I’ve seen this mentality expressed since, although not quite so eye-rollingly (seriously, I call 100% bullshit on someone never seeing any images from 9/11. I just don’t think it’s physically possible unless you live in a cave): some folks seem to think there’s something a little wrong with seeing the images that come from a tragedy.
I recently saw someone’s explanation for why she chose to view that elevator footage of Ray Rice viciously punching his then-fiancee. “To bear witness,” she wrote. I’m paraphrasing, she probably said something more eloquent, but that was the gist of it. I agree with that, overall. For me personally, I sometimes feel the need to see something to understand it, to empathize, and in some cases, to share the pain in some tiny way. It was like how I felt about Wave, the book that so thoroughly broke my heart — I felt there was value in the fact that I could absorb her story. So I could … I don’t know. It’s like, they had to experience it, the least I can do is listen/read/look.
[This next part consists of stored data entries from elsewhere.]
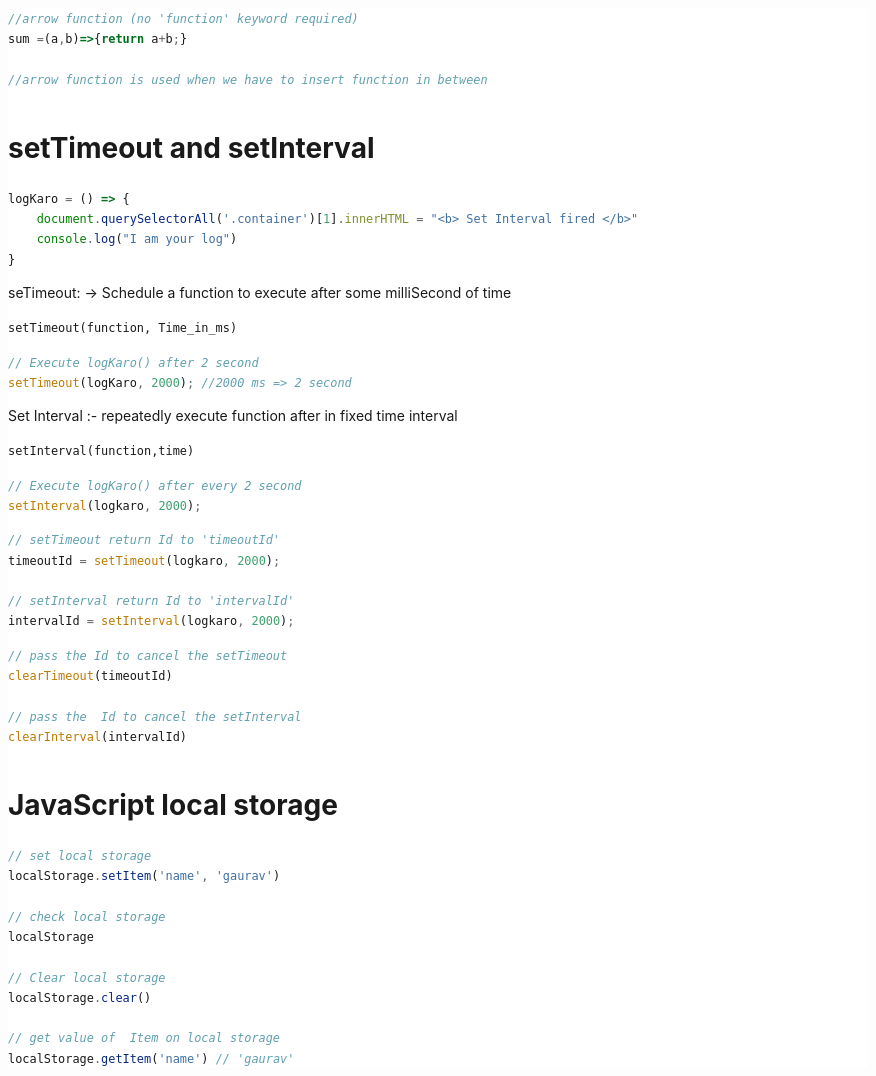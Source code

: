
 ```js
//arrow function (no 'function' keyword required)
sum =(a,b)=>{return a+b;}

//arrow function is used when we have to insert function in between
```
# setTimeout and setInterval

```js
logKaro = () => {
    document.querySelectorAll('.container')[1].innerHTML = "<b> Set Interval fired </b>"
    console.log("I am your log")
}
```
seTimeout: -> Schedule a function to execute after some milliSecond of time

`setTimeout(function, Time_in_ms)`

```js
// Execute logKaro() after 2 second
setTimeout(logKaro, 2000); //2000 ms => 2 second
```

Set Interval :- repeatedly execute function after in fixed time interval

`setInterval(function,time)`
```js
// Execute logKaro() after every 2 second
setInterval(logkaro, 2000);
```
```js
// setTimeout return Id to 'timeoutId'
timeoutId = setTimeout(logkaro, 2000);

// setInterval return Id to 'intervalId'
intervalId = setInterval(logkaro, 2000);
```
```js
// pass the Id to cancel the setTimeout  
clearTimeout(timeoutId)

// pass the  Id to cancel the setInterval
clearInterval(intervalId)
```

# JavaScript local storage

```js
// set local storage
localStorage.setItem('name', 'gaurav')

// check local storage
localStorage

// Clear local storage
localStorage.clear()

// get value of  Item on local storage
localStorage.getItem('name') // 'gaurav'
```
Of course, not everything needs to be seen. (That beheading video. I’d like a do-over on my decision to click play on that.) Some tragedies are completely private and should always remain that way. And it’s intensely personal, the choice to bear witness in whatever way you feel is appropriate. I don’t think you get points for turning away, nor do you for staying present. It certainly doesn’t change the fact that it happened in the first place.
I’ve been thinking about this tangly topic lately because I started training for a volunteer job with a local program. Their mission, as described in their literature, is to help lessen the trauma experienced by child victims of abuse who are going through the judicial process. As a victim advocate, I’ll be helping support the children and families when they come into the center, and provide them with information and referrals to agencies that can help them legally, financially, mentally, and/or physically.
I imagine this is going to be a really tough job that is all about bearing witness to things I’d rather not think about. During training last week, we saw photos and videos that made me inch backwards in my chair and rub my forehead. I don’t want to be faced with the reality of what happens to these kids (700 per year just in our county), but it feels important. It feels like something I can do, and maybe even (hopefully) eventually be good at doing it.
But I wonder about the weight of it, over time. Maybe not even so much the things that crack you open with sadness and empathy, but the things that make you despairing and jaded. Will I begin to believe there is more awful than good in this world? Or will I find solace in the many people who work so hard to help?
Remember that Mr. Rogers quote that people tend to share during times of national tragedy: “When I was a boy and I would see scary things in the news, my mother would say to me, ‘Look for the helpers. You will always find people who are helping”? I feel like this job will teach me to focus on seeing — and being — the helper. But I worry a little that it may also teach me to see the scary, everywhere I look.